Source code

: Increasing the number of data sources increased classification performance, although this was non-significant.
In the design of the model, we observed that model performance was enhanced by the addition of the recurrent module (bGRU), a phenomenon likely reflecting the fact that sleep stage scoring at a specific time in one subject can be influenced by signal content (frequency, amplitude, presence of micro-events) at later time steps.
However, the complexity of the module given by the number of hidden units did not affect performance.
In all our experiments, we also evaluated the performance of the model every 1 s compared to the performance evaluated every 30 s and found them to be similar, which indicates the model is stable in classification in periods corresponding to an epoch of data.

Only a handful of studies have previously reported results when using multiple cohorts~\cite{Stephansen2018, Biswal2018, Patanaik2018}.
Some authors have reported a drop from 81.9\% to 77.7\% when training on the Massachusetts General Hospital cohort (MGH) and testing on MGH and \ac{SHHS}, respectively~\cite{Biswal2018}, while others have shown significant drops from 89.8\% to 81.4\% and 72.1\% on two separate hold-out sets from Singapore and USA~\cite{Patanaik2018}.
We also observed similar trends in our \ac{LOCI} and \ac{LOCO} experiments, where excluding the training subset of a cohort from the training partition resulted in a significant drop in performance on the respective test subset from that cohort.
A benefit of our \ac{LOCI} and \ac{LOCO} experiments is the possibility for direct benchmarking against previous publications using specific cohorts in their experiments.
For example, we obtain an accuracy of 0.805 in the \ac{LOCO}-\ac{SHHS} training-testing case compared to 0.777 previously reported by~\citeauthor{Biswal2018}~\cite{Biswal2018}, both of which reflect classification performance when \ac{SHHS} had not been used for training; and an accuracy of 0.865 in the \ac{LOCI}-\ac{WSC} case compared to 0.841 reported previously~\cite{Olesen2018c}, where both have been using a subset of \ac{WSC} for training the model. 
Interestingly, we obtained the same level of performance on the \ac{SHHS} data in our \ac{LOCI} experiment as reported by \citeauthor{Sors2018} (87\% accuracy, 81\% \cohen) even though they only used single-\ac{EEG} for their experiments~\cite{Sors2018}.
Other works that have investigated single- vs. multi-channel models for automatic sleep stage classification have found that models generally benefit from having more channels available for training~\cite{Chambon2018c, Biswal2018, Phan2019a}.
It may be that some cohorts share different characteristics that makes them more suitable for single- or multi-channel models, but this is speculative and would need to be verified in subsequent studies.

→ **THE PROBLEM**
All entries above need to be copied verbatim.

→ **OUTPUT**
Source code

: Increasing the number of data sources increased classification performance, although this was non-significant.
In the design of the model, we observed that model performance was enhanced by the addition of the recurrent module (bGRU), a phenomenon likely reflecting the fact that sleep stage scoring at a specific time in one subject can be influenced by signal content (frequency, amplitude, presence of micro-events) at later time steps.
However, the complexity of the module given by the number of hidden units did not affect performance.
In all our experiments, we also evaluated the performance of the model every 1 s compared to the performance evaluated every 30 s and found them to be similar, which indicates the model is stable in classification in periods corresponding to an epoch of data.

Only a handful of studies have previously reported results when using multiple cohorts~\cite{Stephansen2018, Biswal2018, Patanaik2018}.
Some authors have reported a drop from 81.9\% to 77.7\% when training on the Massachusetts General Hospital cohort (MGH) and testing on MGH and \ac{SHHS}, respectively~\cite{Biswal2018}, while others have shown significant drops from 89.8\% to 81.4\% and 72.1\% on two separate hold-out sets from Singapore and USA~\cite{Patanaik2018}.
We also observed similar trends in our \ac{LOCI} and \ac{LOCO} experiments, where excluding the training subset of a cohort from the training partition resulted in a significant drop in performance on the respective test subset from that cohort.
A benefit of our \ac{LOCI} and \ac{LOCO} experiments is the possibility for direct benchmarking against previous publications using specific cohorts in their experiments.
For example, we obtain an accuracy of 0.805 in the \ac{LOCO}-\ac{SHHS} training-testing case compared to 0.777 previously reported by~\citeauthor{Biswal2018}~\cite{Biswal2018}, both of which reflect classification performance when \ac{SHHS} had not been used for training; and an accuracy of 0.865 in the \ac{LOCI}-\ac{WSC} case compared to 0.841 reported previously~\cite{Olesen2018c}, where both have been using a subset of \ac{WSC} for training the model. 
Interestingly, we obtained the same level of performance on the \ac{SHHS} data in our \ac{LOCI} experiment as reported by \citeauthor{Sors2018} (87\% accuracy, 81\% \cohen) even though they only used single-\ac{EEG} for their experiments~\cite{Sors2018}.
Other works that have investigated single- vs. multi-channel models for automatic sleep stage classification have found that models generally benefit from having more channels available for training~\cite{Chambon2018c, Biswal2018, Phan2019a}.
It may be that some cohorts share different characteristics that makes them more suitable for single- or multi-channel models, but this is speculative and would need to be verified in subsequent studies.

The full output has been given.